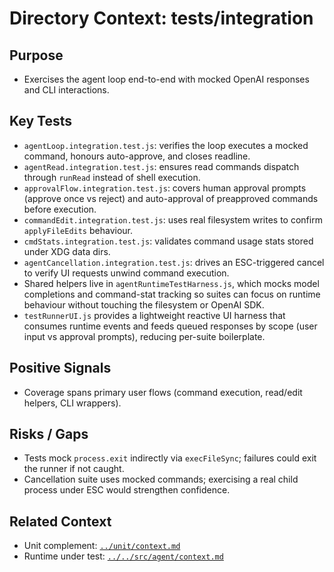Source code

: # Directory Context: tests/integration

## Purpose

- Exercises the agent loop end-to-end with mocked OpenAI responses and CLI interactions.

## Key Tests

- `agentLoop.integration.test.js`: verifies the loop executes a mocked command, honours auto-approve, and closes readline.
- `agentRead.integration.test.js`: ensures read commands dispatch through `runRead` instead of shell execution.
- `approvalFlow.integration.test.js`: covers human approval prompts (approve once vs reject) and auto-approval of preapproved commands before execution.
- `commandEdit.integration.test.js`: uses real filesystem writes to confirm `applyFileEdits` behaviour.
- `cmdStats.integration.test.js`: validates command usage stats stored under XDG data dirs.
- `agentCancellation.integration.test.js`: drives an ESC-triggered cancel to verify UI requests unwind command execution.
- Shared helpers live in `agentRuntimeTestHarness.js`, which mocks model completions and command-stat tracking so suites can focus on runtime behaviour without touching the filesystem or OpenAI SDK.
- `testRunnerUI.js` provides a lightweight reactive UI harness that consumes runtime events and feeds queued responses by scope (user input vs approval prompts), reducing per-suite boilerplate.

## Positive Signals

- Coverage spans primary user flows (command execution, read/edit helpers, CLI wrappers).

## Risks / Gaps

- Tests mock `process.exit` indirectly via `execFileSync`; failures could exit the runner if not caught.
- Cancellation suite uses mocked commands; exercising a real child process under ESC would strengthen confidence.

## Related Context

- Unit complement: [`../unit/context.md`](../unit/context.md)
- Runtime under test: [`../../src/agent/context.md`](../../src/agent/context.md)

____

[TASK DIRECTIONS]
Check each line of the listing for "prompts", and copy the ones that hold it.

[TASK ANSWER]
- `approvalFlow.integration.test.js`: covers human approval prompts (approve once vs reject) and auto-approval of preapproved commands before execution.
- `testRunnerUI.js` provides a lightweight reactive UI harness that consumes runtime events and feeds queued responses by scope (user input vs approval prompts), reducing per-suite boilerplate.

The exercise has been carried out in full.